After a performance in St. Petersburg, Russia, in 1842, a critic, Stassov said: “Liszt mounted the platform, and pulling his doeskin gloves from his shapely white hands, tossed them carelessly on the floor. Then, after acknowledging the thunderous applause, such that had not been heard in Russia for over a century, he seated himself at the piano. There was a silence as though the whole hall had been turned to stone, and Liszt, without any prelude, began the opening bars of the overture to William Tell.
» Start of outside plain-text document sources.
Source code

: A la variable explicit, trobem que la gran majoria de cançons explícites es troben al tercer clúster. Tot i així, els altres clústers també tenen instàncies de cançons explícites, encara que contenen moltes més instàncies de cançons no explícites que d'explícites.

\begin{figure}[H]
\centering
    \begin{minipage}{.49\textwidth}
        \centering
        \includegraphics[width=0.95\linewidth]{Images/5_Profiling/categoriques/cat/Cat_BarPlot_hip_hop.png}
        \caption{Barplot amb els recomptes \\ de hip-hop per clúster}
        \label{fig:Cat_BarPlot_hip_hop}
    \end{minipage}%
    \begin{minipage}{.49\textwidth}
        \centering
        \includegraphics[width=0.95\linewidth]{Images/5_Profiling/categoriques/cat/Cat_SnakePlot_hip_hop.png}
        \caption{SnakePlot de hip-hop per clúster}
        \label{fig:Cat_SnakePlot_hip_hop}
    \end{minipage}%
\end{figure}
Curiosity, Speculation, criticism, all were forgotten in the wonderful enchantment of his performance.” (Ibid. p178. My italics).

Franz Liszt as a young man.
 Picture taken from 
Britannica.com
In 1848, he became the music director of Weimer, where he put on performances of orchestral and opera music. He also, selflessly,  promoted  the work of new composers. He made Weimer become one of the most progressive music centres in Europe.

He made very important contributions to orchestral literature. For example, although he didn’t invent the rhapsody - it was, in fact a Bohemian composer who invented it (it can be assumed that this is where Queen got the name for the amazing hit, 'Bohemian Rhapsody') - he did make it popular. He was the first composer to demonstrate it’s significance in orchestral music. The rhapsody was “a structure fluid and free in design in which popular melodies could be treated in a rhapsodic manner, with slow and sensuous passages alternating with fiery dramatic ones to create a theatrical effect.” (Ewen, David, Orchestral Music, Mainstreams of Music Volume Two, New York, 1973, p. 103). He wrote twenty Rhapsodies for the piano - all made up of Hungarian tunes. His most celebrated rhapsody is his second in C-sharp minor. Like all his rhapsodies, it has continuous changes in mood, which holds the interest of the listener. Liszt also made the symphonic poem popular, but again, he did not invent it.

Liszt wrote two symphonies, using a series of symphonic poems. He also wrote two concertos and in 1859 he wrote a fantasy for the piano, called Totentanz (dance of death). He also wrote two short orchestral pieces, the most famous being Mephisto Waltz. Liszt’s works were very elaborate and stormy and difficult to play. Some of Liszt’s amazing works include Concert/Sonata in B minor, which is filled with expression. It determines the class of a Liszt player:
“Liszt, moreover, enables a pianist’s manual capacity, his finger technique, his hands, his strength, his temperament, to be discerned with great clarity. When someone has played Liszt’s B minor sonata, confusion, at least about the interpreter’s pianistic equipment, can hardly exist anymore.” (Kaiser, Joachim, Great Pianists of Our Time, trans David Woolbridge and George Unwin, London: George Allen & Unwin LTD, 1791, p.65).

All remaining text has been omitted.